次の10年を見据えて、新しい「花産業クラスター」の形成を: 今年で10年目を迎える「東京国際フラワーEXPO(2013)」

 IFEX(東京国際フラワーEXPO)が、10月9日から3日間にわたって幕張メッセで開催される。IFEXは今年で10年目を迎えるが、この展示会は今年から大きく変わるかもしれない。というのは、IFEXに開催日をぶつけてきたこともある「ホルティフェア」(オランダ)が今年で中止になるからである。



 欧州の景気低迷が大きな要因ではあるが、オランダの花産業の国際的な位置が変わってきているのが原因だろう。

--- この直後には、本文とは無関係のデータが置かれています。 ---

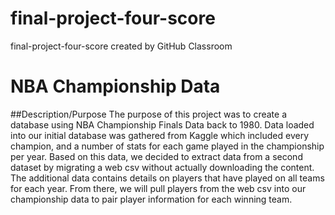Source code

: # final-project-four-score
final-project-four-score created by GitHub Classroom

# NBA Championship Data

##Description/Purpose
  The purpose of this project was to create a database using NBA Championship Finals Data back to 1980. Data loaded into our initial database was gathered from Kaggle which included every champion, and a number of stats for each game played in the championship per year. Based on this data, we decided to extract data from a second dataset by migrating a web csv without actually downloading the content. The additional data contains details on players that have played on all teams for each year. From there, we will pull players from the web csv into our championship data to pair player information for each winning team.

オランダ花き協会が解散して、花産業のリーダー役だったオランダが、新しい役割を模索している。ホルティフェアを支えてきたオランダの「オークション市場」が、その役割を終えようとしているのかもしれない。
 「産業クラスター」という言葉ある。自動車産業や化学工業などは、産業連関に組み込まれた複数の部分産業(下請け、協力工場)が産業全体のすそ野を支えている。それらの工場は近接するロケーションに位置することが多い。技術や情報を含む、そうした地理的な集積を産業クラスターと呼ぶ。
 産業クラスターは、組み立て産業に限定されるものではない。花のような産業でも、育種から小売りチェーンまで、実は、オランダ王国が産業クラスターを形成していた。いや、いまでもクラスターの中心には位置している。
 しかし、状況は刻々と変化している。クラスターを支える技術や投資資金が、オランダを離れようとしている。ホルティフェアの中止や、オランダ花き協会の解散、オランダ政府による花産業への補助金削減など、情報と資金がオランダの中枢部を離れようとしている。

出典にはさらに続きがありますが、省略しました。